This game has some meaning to us fans, but overall, it doesnt mean much to the Heat, to them, its another round of playoffs basketball. Only 5 guys remain from last year`s Heat team (Shaq, Wade, UD, Zo, Shandon) only they remember last years pain with that game 7 loss, so this series has that extra meaning to them.

I hope our guys start off on all cylinders


----------



## UD40 (May 12, 2005)

This is the first game, of what should be, a classic series.

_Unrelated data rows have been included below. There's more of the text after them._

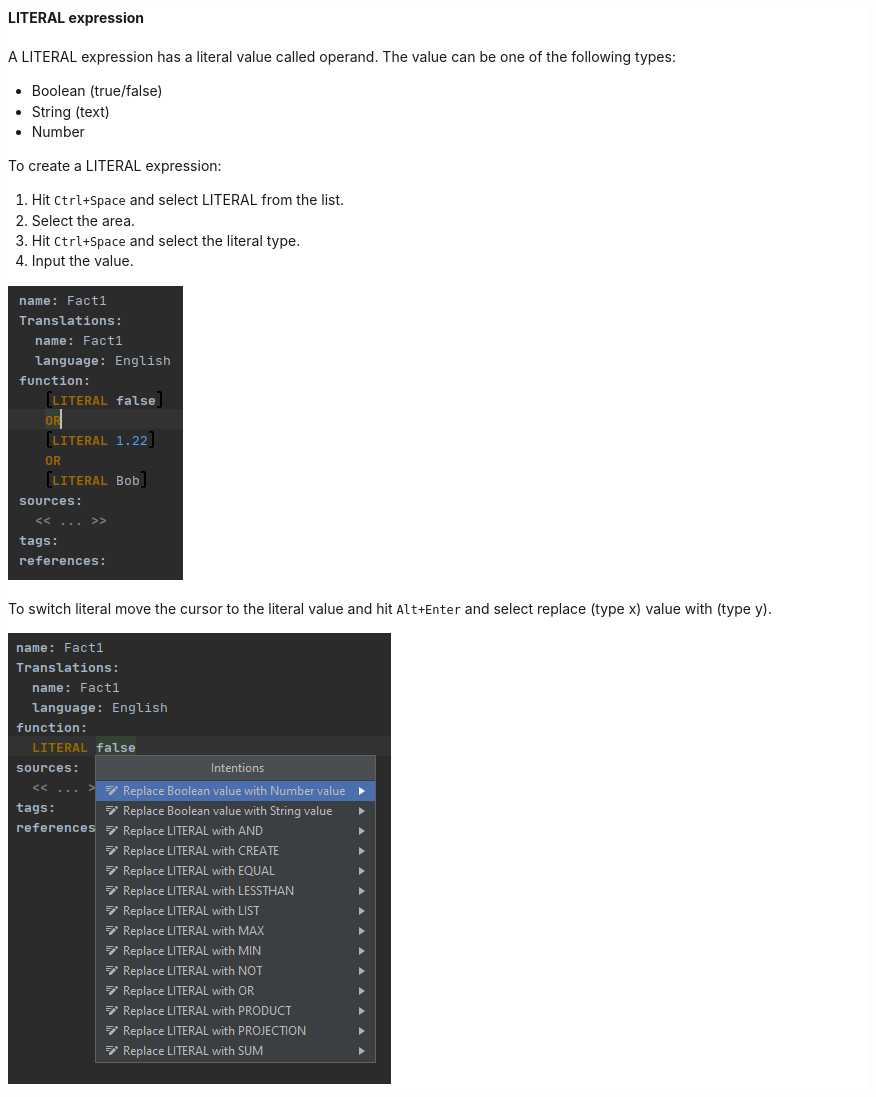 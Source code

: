 #### LITERAL expression
A LITERAL expression has a literal value called operand.
The value can be one of the following types:
- Boolean (true/false)
- String (text)
- Number  

To create a LITERAL expression:
1. Hit `Ctrl+Space` and select LITERAL from the list.
1. Select the <no value> area.
1. Hit `Ctrl+Space` and select the literal type.
1. Input the value.

![Literal Expression](images/literalexpression.png)

To switch literal move the cursor to the literal value and hit `Alt+Enter` and select replace (type x) value with (type y).

![Switch Literal Expression](images/switchliteralexpression.png)
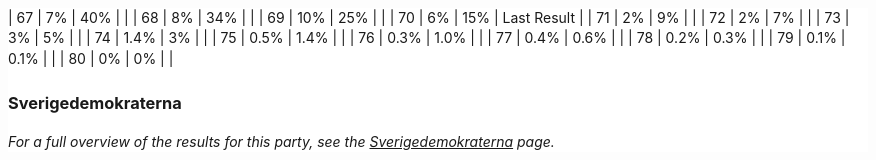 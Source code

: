 | 67 | 7% | 40% |  |
| 68 | 8% | 34% |  |
| 69 | 10% | 25% |  |
| 70 | 6% | 15% | Last Result |
| 71 | 2% | 9% |  |
| 72 | 2% | 7% |  |
| 73 | 3% | 5% |  |
| 74 | 1.4% | 3% |  |
| 75 | 0.5% | 1.4% |  |
| 76 | 0.3% | 1.0% |  |
| 77 | 0.4% | 0.6% |  |
| 78 | 0.2% | 0.3% |  |
| 79 | 0.1% | 0.1% |  |
| 80 | 0% | 0% |  |

### Sverigedemokraterna

*For a full overview of the results for this party, see the [Sverigedemokraterna](party-sverigedemokraterna.html) page.*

I really can't wait till tonight!


----------



## BlackNRed (Feb 9, 2005)

Good news everybody. Woody Paige picked the Heat to win game 1 and the series on 1st and 10. That man is good luck i'm telling you.


----------



## -33- (Aug 6, 2002)

Alright fellas...

I'm off to Detroit...Black Wade jersey, getting Burger King on the way...hopefully the streak stays alive...

GO HEAT!


----------



## The Future7 (Feb 24, 2005)

I cant wait for this game to start, Spurs got eliminated time for Wade to put an end to some unfinished business.


----------



## Nocioni (May 23, 2005)

Win or lose it's going to be fun


----------



## DemonaL (Aug 24, 2005)

Lets kill this tired team.


----------



## BlackNRed (Feb 9, 2005)

Shaq_Diesel said:


> Alright fellas...
> 
> I'm off to Detroit...Black Wade jersey, getting Burger King on the way...hopefully the streak stays alive...
> 
> GO HEAT!


Good luck SD.


----------



## g_leilani0111 (Aug 19, 2005)

we're looking great offensively, so far...but defensively we've got a couple of fouls. but i'm glad we're showing some defensive edge. the pace is also nice. nobody's forcing anything, taking it to the basket instead. 

let's go heat!


----------



## nickrock23 (Mar 28, 2004)

how many FT's pistons take in the first qtr 15? tayshaun got 2 FT's when it was the 2nd team foul on the heat - he wasn't even acting as if he was shooting the ball. & Hamilton wasn't shooting the ball either, should have been 3rd team foul. should be up 20!


----------



## nickrock23 (Mar 28, 2004)

Pistons 13 FT's 1 personal lol
Heat 1 FT 7 personals


----------



## IbizaXL (Sep 21, 2005)

It seems the Heat is playing well.

33-25 Heat, end of 1st.

this sucks, the game is blacked out locally :curse:


----------



## maswe12 (Feb 23, 2005)

nickrock23 said:


> Pistons 13 FT's 1 personal lol
> Heat 1 FT 7 personals


these refs are afraid to make a call in the palace...wades 1st foul was a charge and hunter wasnt set on the 3rd. refs have their stamp on the game....this is a garbage league.


----------



## IbizaXL (Sep 21, 2005)

haha, Pistons should be down by like 10,000 points

LOL j/k


----------



## DemonaL (Aug 24, 2005)

man, wade with 3 fouls, and shaq with 3 fouls, both having good games lol guess what stops them....


----------



## DemonaL (Aug 24, 2005)

payton stepping it up


----------



## nickrock23 (Mar 28, 2004)

derek anderson got hit by 2 guys on that three pointer !! wtf


----------



## DemonaL (Aug 24, 2005)

officiating sucked, we're up 4 at the half


----------



## Dwyane Wade (Oct 12, 2004)

I wish we dumped it into Zo a little more when Shaq's out..I mean why not?? I was very agrivated when derek anderson chucked that three and not dumping it into Zo..Anderson shoot a lot..


----------



## nickrock23 (Mar 28, 2004)

what will it take for wade to draw a foul???


----------



## UD40 (May 12, 2005)

Wade's fourth.....


----------



## Dwyane Wade (Oct 12, 2004)

nickrock23 said:


> what will it take for wade to draw a foul???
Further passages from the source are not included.